Overconcentration is one of the riskiest strategies and most speculative investment strategies. Unfortunately, many investors were unaware of the overconcentration in their portfolios. Investment advisors sometimes recommend a portfolio of mutual funds that seem, at face value, to be diversified investments. However, when these funds are all heavily invested in energy stocks, this invisible overconcentration creates significant risk of financial loss. Whether investment advisors actually believed the energy stocks were as safe as promised is irrelevant; it was irresponsible of the advisors to over-concentrate investments in this sector on behalf of risk-adverse investors.
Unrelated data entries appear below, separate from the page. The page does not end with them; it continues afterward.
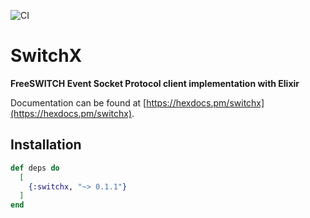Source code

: ![CI](https://github.com/kalmik/switchx/workflows/Elixir%20CI/badge.svg?branch=master)

# SwitchX

**FreeSWITCH Event Socket Protocol client implementation with  Elixir**

Documentation can be found at [https://hexdocs.pm/switchx](https://hexdocs.pm/switchx).

## Installation

```elixir
def deps do
  [
    {:switchx, "~> 0.1.1"}
  ]
end
```



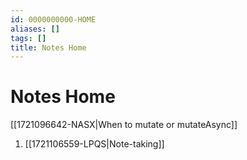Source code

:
 ```yaml
---
id: 0000000000-HOME
aliases: []
tags: []
title: Notes Home
---
```


# Notes Home

<div id="search"></div>

[[1721096642-NASX|When to mutate or mutateAsync]]

1. [[1721106559-LPQS|Note-taking]]
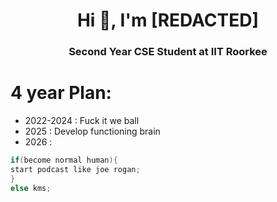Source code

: <h1 align="center">Hi 👋, I'm [REDACTED]</h1>
<h3 align="center">Second Year CSE Student at IIT Roorkee</h3>


# 4 year Plan:

- 2022-2024 : Fuck it we ball
- 2025 : Develop functioning brain
- 2026 :
```cpp
if(become normal human){
start podcast like joe rogan;
}
else kms;
```
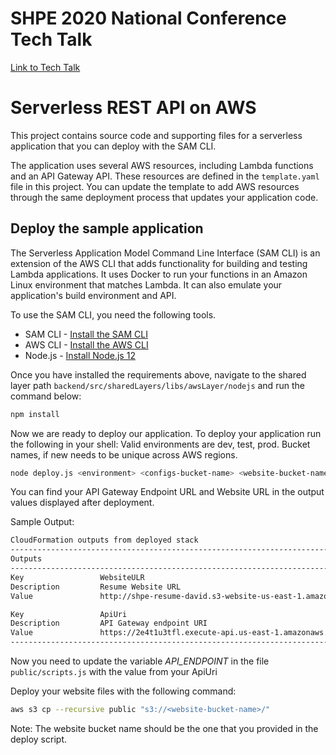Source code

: # SHPE 2020 National Conference Tech Talk

[Link to Tech Talk](https://shpe2020.mapyourshow.com/8_0/sessions/session-details.cfm?scheduleid=119)

# Serverless REST API on AWS

This project contains source code and supporting files for a serverless application that you can deploy with the SAM CLI.

The application uses several AWS resources, including Lambda functions and an API Gateway API. These resources are defined in the `template.yaml` file in this project. You can update the template to add AWS resources through the same deployment process that updates your application code.

## Deploy the sample application

The Serverless Application Model Command Line Interface (SAM CLI) is an extension of the AWS CLI that adds functionality for building and testing Lambda applications. It uses Docker to run your functions in an Amazon Linux environment that matches Lambda. It can also emulate your application's build environment and API.

To use the SAM CLI, you need the following tools.

* SAM CLI - [Install the SAM CLI](https://docs.aws.amazon.com/serverless-application-model/latest/developerguide/serverless-sam-cli-install.html)
* AWS CLI - [Install the AWS CLI](https://aws.amazon.com/cli/)
* Node.js - [Install Node.js 12](https://nodejs.org/en/)

Once you have installed the requirements above, navigate to the shared layer path `backend/src/sharedLayers/libs/awsLayer/nodejs` and run the command below:
```bash
npm install
```

Now we are ready to deploy our application. To deploy your application run the following in your shell:
Valid environments are dev, test, prod. Bucket names, if new needs to be unique across AWS regions.
```bash
node deploy.js <environment> <configs-bucket-name> <website-bucket-name>
```

You can find your API Gateway Endpoint URL and Website URL in the output values displayed after deployment.

Sample Output:
```bash
CloudFormation outputs from deployed stack
-------------------------------------------------------------------------------------------------
Outputs
-------------------------------------------------------------------------------------------------
Key                 WebsiteULR
Description         Resume Website URL
Value               http://shpe-resume-david.s3-website-us-east-1.amazonaws.com

Key                 ApiUri
Description         API Gateway endpoint URI
Value               https://2e4t1u3tfl.execute-api.us-east-1.amazonaws.com/dev
-------------------------------------------------------------------------------------------------
```

Now you need to update the variable *API_ENDPOINT* in the file `public/scripts.js` with the value from your ApiUri

Deploy your website files with the following command:
```bash
aws s3 cp --recursive public "s3://<website-bucket-name>/"
```
Note: The website bucket name should be the one that you provided in the deploy script.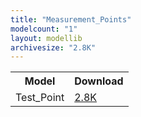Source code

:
 ```yaml
---
title: "Measurement_Points"
modelcount: "1"
layout: modellib
archivesize: "2.8K"
---
```


<table><tr>
<th>Model</th>
<th>Download</th>
</tr>
<tr><td>Test_Point</td><td><a href="/download/packages3d/Measurement_Points.3dshapes/Test_Point.7z">2.8K</a></td></tr>

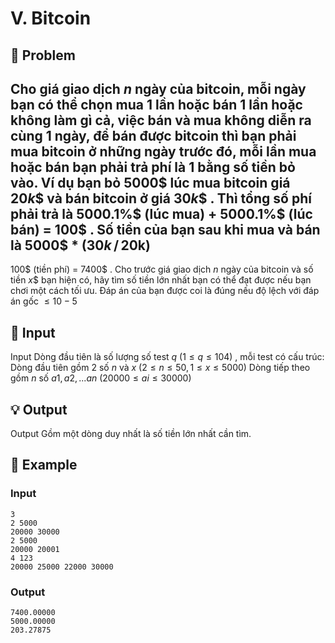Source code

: # V. Bitcoin

## 📖 Problem

Cho giá giao dịch
$n$
ngày của bitcoin, mỗi ngày bạn có thể chọn mua
$1$
lần hoặc bán
$1$
lần hoặc không làm gì cả, việc bán và mua không diễn ra cùng
$1$
ngày, để bán được bitcoin thì bạn phải mua bitcoin ở những ngày trước đó, mỗi lần mua hoặc bán bạn phải trả phí là
$1%$
bằng số tiền bỏ vào.
Ví dụ bạn bỏ
$5000$$
lúc mua bitcoin giá
$20k$$
và bán bitcoin ở giá
$30k$$
. Thì tổng số phí phải trả là
$5000$.1%$
(lúc mua) +
$5000$.1%$
(lúc bán) =
$100$$
. Số tiền của bạn sau khi mua và bán là
$5000$$
*
$(30k$ / 20k$)$
-
$100$$
(tiền phí) =
$7400$$
.
Cho trước giá giao dịch
$n$
ngày của bitcoin và số tiền
$x$$
bạn hiện có, hãy tìm số tiền lớn nhất bạn có thể đạt được nếu bạn chơi một cách tối ưu.
Đáp án của bạn được coi là đúng nếu độ lệch với đáp án gốc
$≤ 10- 5$


## 🧩 Input

Input
Dòng đầu tiên là số lượng số test
$q$
$(1 ≤q≤ 104)$
, mỗi test có cấu trúc:
Dòng đầu tiên gồm
$2$
số
$n$
và
$x$
$(2 ≤n≤ 50, 1 ≤x≤ 5000)$
Dòng tiếp theo gồm
$n$
số
$a1,a2, ...an$
$(20000 ≤ai≤ 30000)$


## 💡 Output

Output
Gồm một dòng duy nhất là số tiền lớn nhất cần tìm.


## 🧠 Example

### Input

```text
3
2 5000
20000 30000
2 5000
20000 20001
4 123
20000 25000 22000 30000
```

### Output

```text
7400.00000
5000.00000
203.27875
```


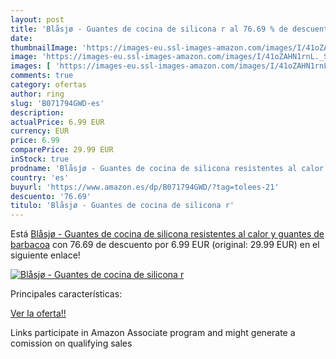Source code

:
 ```yaml
---
layout: post
title: 'Blåsjø - Guantes de cocina de silicona r al 76.69 % de descuento'
date: 
thumbnailImage: 'https://images-eu.ssl-images-amazon.com/images/I/41oZAHN1rnL._SL200_.jpg'
image: 'https://images-eu.ssl-images-amazon.com/images/I/41oZAHN1rnL._SL200_.jpg'
images: [ 'https://images-eu.ssl-images-amazon.com/images/I/41oZAHN1rnL._SL200_.jpg' ]
comments: true
category: ofertas
author: ring
slug: 'B071794GWD-es'
description:
actualPrice: 6.99 EUR
currency: EUR
price: 6.99
comparePrice: 29.99 EUR
inStock: true
prodname: 'Blåsjø - Guantes de cocina de silicona resistentes al calor y guantes de barbacoa'
country: 'es'
buyurl: 'https://www.amazon.es/dp/B071794GWD/?tag=tolees-21'
descuento: '76.69'
titulo: 'Blåsjø - Guantes de cocina de silicona r'
---
```


Está [Blåsjø - Guantes de cocina de silicona resistentes al calor y guantes de barbacoa](https://www.amazon.es/dp/B071794GWD/?tag=tolees-21) con 76.69 de descuento por 6.99 EUR (original: 29.99 EUR) en el siguiente enlace!

[![Blåsjø - Guantes de cocina de silicona r](https://images-eu.ssl-images-amazon.com/images/I/41oZAHN1rnL._SL200_.jpg)](https://www.amazon.es/dp/B071794GWD/?tag=tolees-21)

Principales características:


[Ver la oferta!!](https://www.amazon.es/dp/B071794GWD/?tag=tolees-21)

Links participate in Amazon Associate program and might generate a comission on qualifying sales


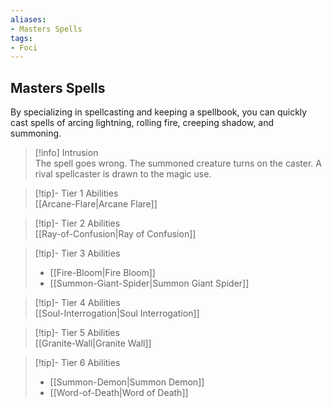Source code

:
 ```yaml
---
aliases:
- Masters Spells
tags:
- Foci
---
```


  
## Masters Spells  
By specializing in spellcasting and keeping a spellbook, you can quickly cast spells of arcing lightning, rolling fire, creeping shadow, and summoning.  
 >[!info] Intrusion  
>The spell goes wrong. The summoned creature turns on the caster. A rival spellcaster is drawn to the magic use.   

>[!tip]- Tier 1 Abilities  
>[[Arcane-Flare|Arcane Flare]]  

>[!tip]- Tier 2 Abilities  
>[[Ray-of-Confusion|Ray of Confusion]]  

>[!tip]- Tier 3 Abilities  
>- [[Fire-Bloom|Fire Bloom]]  
>- [[Summon-Giant-Spider|Summon Giant Spider]]  

>[!tip]- Tier 4 Abilities  
>[[Soul-Interrogation|Soul Interrogation]]  

>[!tip]- Tier 5 Abilities  
>[[Granite-Wall|Granite Wall]]  

>[!tip]- Tier 6 Abilities  
>- [[Summon-Demon|Summon Demon]]  
>- [[Word-of-Death|Word of Death]]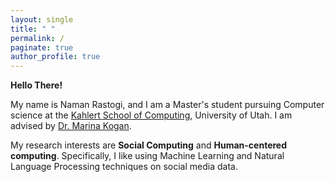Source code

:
 ```yaml
---
layout: single
title: " "
permalink: /
paginate: true
author_profile: true
---
```


**Hello There!**

My name is Naman Rastogi, and I am a Master's student pursuing Computer science at the [Kahlert School of Computing](https://www.cs.utah.edu/), University of Utah. I am advised by [Dr. Marina Kogan](http://www.mkoganresearch.com/). 

My research interests are **Social Computing** and **Human-centered computing**. Specifically, I like using Machine Learning and Natural Language Processing techniques on social media data.
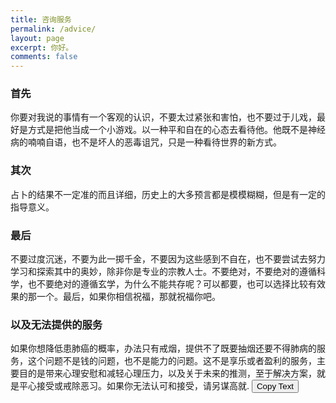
 ```yaml
---
title: 咨询服务
permalink: /advice/
layout: page
excerpt: 你好。
comments: false
---
```


### 首先

 你要对我说的事情有一个客观的认识，不要太过紧张和害怕，也不要过于儿戏，最好是方式是把他当成一个小游戏。以一种平和自在的心态去看待他。他既不是神经病的喃喃自语，也不是坏人的恶毒诅咒，只是一种看待世界的新方式。

### 其次

占卜的结果不一定准的而且详细，历史上的大多预言都是模模糊糊，但是有一定的指导意义。

### 最后

不要过度沉迷，不要为此一掷千金，不要因为这些感到不自在，也不要尝试去努力学习和探索其中的奥妙，除非你是专业的宗教人士。不要绝对，不要绝对的遵循科学，也不要绝对的遵循玄学，为什么不能共存呢？可以都要，也可以选择比较有效果的那一个。最后，如果你相信祝福，那就祝福你吧。

### 以及无法提供的服务

如果你想降低患肺癌的概率，办法只有戒烟，提供不了既要抽烟还要不得肺病的服务，这个问题不是钱的问题，也不是能力的问题。这不是享乐或者盈利的服务，主要目的是带来心理安慰和减轻心理压力，以及关于未来的推测，至于解决方案，就是平心接受或戒除恶习。如果你无法认可和接受，请另谋高就.
<button onclick="copyText()">Copy Text</button>

<script>
    function copyText() {
        const text = 'Your text to copy';
        navigator.clipboard.writeText(text)
            .then(() => {
                console.log('Text copied to clipboard: ' + text);
                alert('Text copied to clipboard: ' + text);
            })
            .catch(err => {
                console.error('Failed to copy text: ', err);
                alert('Failed to copy text. Please try again.');
            });
    }
</script>
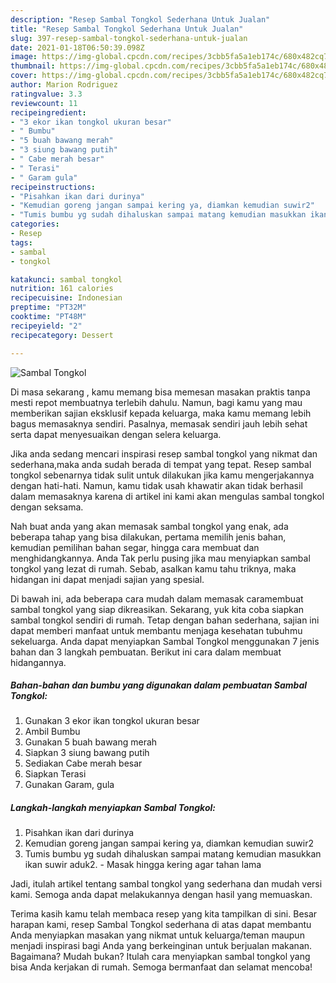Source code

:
 ```yaml
---
description: "Resep Sambal Tongkol Sederhana Untuk Jualan"
title: "Resep Sambal Tongkol Sederhana Untuk Jualan"
slug: 397-resep-sambal-tongkol-sederhana-untuk-jualan
date: 2021-01-18T06:50:39.098Z
image: https://img-global.cpcdn.com/recipes/3cbb5fa5a1eb174c/680x482cq70/sambal-tongkol-foto-resep-utama.jpg
thumbnail: https://img-global.cpcdn.com/recipes/3cbb5fa5a1eb174c/680x482cq70/sambal-tongkol-foto-resep-utama.jpg
cover: https://img-global.cpcdn.com/recipes/3cbb5fa5a1eb174c/680x482cq70/sambal-tongkol-foto-resep-utama.jpg
author: Marion Rodriguez
ratingvalue: 3.3
reviewcount: 11
recipeingredient:
- "3 ekor ikan tongkol ukuran besar"
- " Bumbu"
- "5 buah bawang merah"
- "3 siung bawang putih"
- " Cabe merah besar"
- " Terasi"
- " Garam gula"
recipeinstructions:
- "Pisahkan ikan dari durinya"
- "Kemudian goreng jangan sampai kering ya, diamkan kemudian suwir2"
- "Tumis bumbu yg sudah dihaluskan sampai matang kemudian masukkan ikan suwir aduk2. Masak hingga kering agar tahan lama"
categories:
- Resep
tags:
- sambal
- tongkol

katakunci: sambal tongkol 
nutrition: 161 calories
recipecuisine: Indonesian
preptime: "PT32M"
cooktime: "PT48M"
recipeyield: "2"
recipecategory: Dessert

---
```



![Sambal Tongkol](https://img-global.cpcdn.com/recipes/3cbb5fa5a1eb174c/680x482cq70/sambal-tongkol-foto-resep-utama.jpg)

Di masa  sekarang , kamu memang bisa memesan masakan praktis tanpa mesti repot membuatnya terlebih dahulu. Namun, bagi kamu yang mau memberikan sajian eksklusif kepada keluarga, maka kamu memang lebih bagus memasaknya sendiri. Pasalnya, memasak sendiri jauh lebih sehat serta dapat menyesuaikan dengan selera keluarga.

Jika anda sedang mencari inspirasi resep sambal tongkol yang nikmat dan sederhana,maka anda sudah berada di tempat yang tepat. Resep sambal tongkol  sebenarnya tidak sulit untuk dilakukan jika kamu mengerjakannya dengan hati-hati. Namun, kamu tidak usah khawatir akan tidak berhasil dalam memasaknya 
karena di artikel ini kami akan mengulas sambal tongkol dengan seksama.  



Nah buat anda yang akan memasak sambal tongkol yang enak, ada beberapa tahap yang bisa dilakukan, pertama memilih jenis bahan, kemudian pemilihan bahan segar, hingga cara membuat dan menghidangkannya. Anda Tak perlu pusing jika mau menyiapkan sambal tongkol yang lezat di rumah. Sebab, asalkan kamu  tahu triknya, maka hidangan ini dapat menjadi sajian yang spesial.

Di bawah ini, ada beberapa cara mudah dalam memasak caramembuat sambal tongkol yang siap dikreasikan. Sekarang, yuk kita coba siapkan sambal tongkol sendiri di rumah. Tetap dengan bahan sederhana, sajian ini dapat memberi manfaat untuk membantu menjaga kesehatan tubuhmu sekeluarga. Anda dapat menyiapkan Sambal Tongkol menggunakan 7 jenis bahan dan 3 langkah pembuatan. Berikut ini cara dalam membuat hidangannya.

<!--inarticleads1-->

##### Bahan-bahan dan bumbu yang digunakan dalam pembuatan Sambal Tongkol:

1. Gunakan 3 ekor ikan tongkol ukuran besar
1. Ambil  Bumbu
1. Gunakan 5 buah bawang merah
1. Siapkan 3 siung bawang putih
1. Sediakan  Cabe merah besar
1. Siapkan  Terasi
1. Gunakan  Garam, gula




<!--inarticleads2-->

##### Langkah-langkah menyiapkan Sambal Tongkol:

1. Pisahkan ikan dari durinya
1. Kemudian goreng jangan sampai kering ya, diamkan kemudian suwir2
1. Tumis bumbu yg sudah dihaluskan sampai matang kemudian masukkan ikan suwir aduk2. - Masak hingga kering agar tahan lama




Jadi, itulah artikel tentang  sambal tongkol  yang sederhana dan mudah versi kami. Semoga anda dapat melakukannya dengan hasil yang memuaskan. 

Terima kasih kamu telah membaca resep yang kita tampilkan di sini. Besar harapan kami, resep  Sambal Tongkol sederhana di atas dapat membantu Anda menyiapkan masakan yang nikmat untuk keluarga/teman maupun menjadi inspirasi bagi Anda yang berkeinginan untuk berjualan makanan. Bagaimana? Mudah bukan? Itulah cara menyiapkan sambal tongkol yang bisa Anda kerjakan di rumah. Semoga bermanfaat dan selamat mencoba!

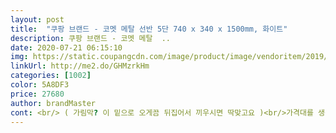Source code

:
 ```yaml
---
layout: post 
title:  "쿠팡 브랜드 - 코멧 메탈 선반 5단 740 x 340 x 1500mm, 화이트" 
description: 쿠팡 브랜드 - 코멧 메탈  ..
date: 2020-07-21 06:15:10 
img: https://static.coupangcdn.com/image/product/image/vendoritem/2019/10/30/4489318816/543f524f-aacd-4b0c-9203-dacd0a5d62b8.jpg 
linkUrl: http://me2.do/GHMzrkHm 
categories: [1002] 
color: 5A8DF3 
price: 27680 
author: brandMaster 
cont: <br/> ( 가림막? 이 밑으로 오게끔 뒤집어서 끼우시면 딱맞고요 )<br/>가격대를 생각해서 감안해야하겠지요?<br/>그러나 한 개가 아닌 여러개를 구입해서 나란히 놓아보니 화이트 색상이 일정하지 않거나, 마감이 매끈하지 않은 부분들이 신경쓰지 않아도 군데군데 많이 보입니다.<br/>.<br/> 사용하는데 지장있는 하자들은 아니니<br/>기둥부분 다 조립하고 윗쪽부터 아래로 내려서 끼워버리시면 더 편하고 빠르게 조립 가능합니다.<br/> 설명서 보시고 하려면 머리 깨져요.<br/><br/>기둥에 조립하는 검은색 부품이 벌어지더라도 놀라지마세요!<br/>기존 보유했던 행거들과 이 제품으로 드레스룸을 사용하려 구입했어요.<br/><br/>난 참고로 전자기기도 사용설명서 따위는 쿨하게 읽지 않고 쓰는 기계라던지 조립에 관해선 매우 친숙한 남자임.<br/><br/>넓은 폭이 밑이에요<br/>다만, 어디서 못된 국내 최대의 완성차 제조업체 기업의 원가절감 따위를 따라한답시고 가장 중요한 설명서에 이따위로 조립 방법을 기재를 해놨음.<br/><br/>대체 선반 제품인데 무슨 기둥 부분 조립 설명만 주구장창 써놓았다.<br/><br/>도무지 어떻게하라고 만든건지 몰라서<br/>로켓배송 구입가  30,260원☆<br/>마지막 3개째 만들때는 그나마 숙달되서<br/>많은 분들께 조금이나마 도움되는 설명이길 바래봅니닷><<br/>메탈색상보다는 화이트 색상이 드레스룸에서 사용하기엔 더 나아보입니다.<br/> 저는 티셔츠나 트레이닝바지, 편하게 입는 폴라폴리스 등등을 수납할 생각이구요, 남는 공간에는 사진처럼 수납함을 이용해서 양말이나  벨트 등을 수납하려구요.<br/><br/> 
---
```

 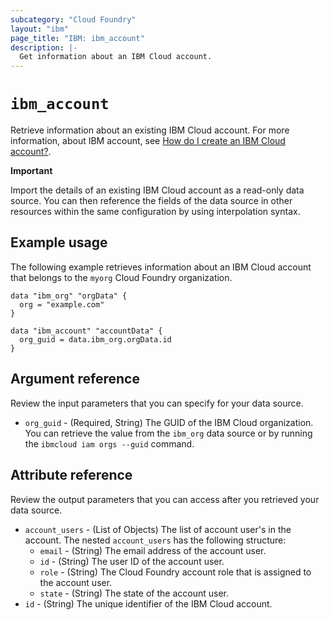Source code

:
 ```yaml
---
subcategory: "Cloud Foundry"
layout: "ibm"
page_title: "IBM: ibm_account"
description: |-
  Get information about an IBM Cloud account.
---
```


# `ibm_account`

Retrieve information about an existing IBM Cloud account. For more information, about IBM account, see [How do I create an IBM Cloud account?](https://cloud.ibm.com/docs/account?topic=account-accountfaqs).

**Important**

Import the details of an existing IBM Cloud account as a read-only data source. You can then reference the fields of the data source in other resources within the same configuration by using interpolation syntax.


## Example usage
The following example retrieves information about an IBM Cloud account that belongs to the `myorg` Cloud Foundry organization. 

```
data "ibm_org" "orgData" {
  org = "example.com"
}

data "ibm_account" "accountData" {
  org_guid = data.ibm_org.orgData.id
}
```

## Argument reference
Review the input parameters that you can specify for your data source.

- `org_guid` - (Required, String) The GUID of the IBM Cloud organization. You can retrieve the value from the `ibm_org` data source or by running the `ibmcloud iam orgs --guid` command.

## Attribute reference
Review the output parameters that you can access after you retrieved your data source. 

- `account_users` - (List of Objects) The list of account user's in the account. The nested `account_users` has the following structure:
	- `email` - (String) The email address of the account user.
	- `id` - (String) The user ID of the account user.
	- `role` -  (String) The Cloud Foundry account role that is assigned to the account user.
	- `state` - (String) The state of the account user.
- `id` - (String) The unique identifier of the IBM Cloud account.


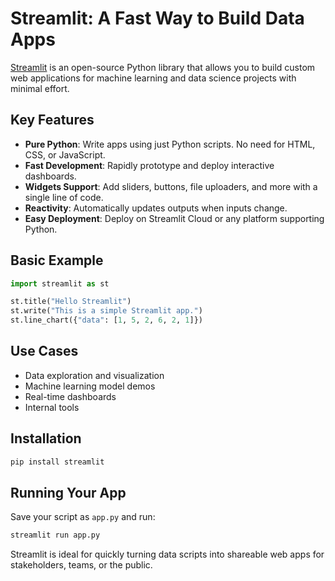 # Streamlit: A Fast Way to Build Data Apps

[Streamlit](https://streamlit.io) is an open-source Python library that allows you to build custom web applications for machine learning and data science projects with minimal effort.

## Key Features
- **Pure Python**: Write apps using just Python scripts. No need for HTML, CSS, or JavaScript.
- **Fast Development**: Rapidly prototype and deploy interactive dashboards.
- **Widgets Support**: Add sliders, buttons, file uploaders, and more with a single line of code.
- **Reactivity**: Automatically updates outputs when inputs change.
- **Easy Deployment**: Deploy on Streamlit Cloud or any platform supporting Python.

## Basic Example
```python
import streamlit as st

st.title("Hello Streamlit")
st.write("This is a simple Streamlit app.")
st.line_chart({"data": [1, 5, 2, 6, 2, 1]})
```

## Use Cases
- Data exploration and visualization
- Machine learning model demos
- Real-time dashboards
- Internal tools

## Installation
```bash
pip install streamlit
```

## Running Your App
Save your script as `app.py` and run:
```bash
streamlit run app.py
```

Streamlit is ideal for quickly turning data scripts into shareable web apps for stakeholders, teams, or the public.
Victims of overconcentration can make a claim for failure to diversify and for the unsuitability of investments under Financial Industry Regulatory Authority (FINRA) Rules 2111 and 2090. It may be possible to recover full or partial compensation and other types of reimbursement for the irresponsible investment choices that were made by your broker or financial advisor.

Getting Help Today

A stock fraud lawyer at Zamansky LLC can help you make an overconcentration claim to recover damages for your financial loss. Our attorneys have more than 60 years of collective experience helping investors pursue claims against brokers. We will put this experience to work to fight for you to recover your losses. Contact us today to learn more.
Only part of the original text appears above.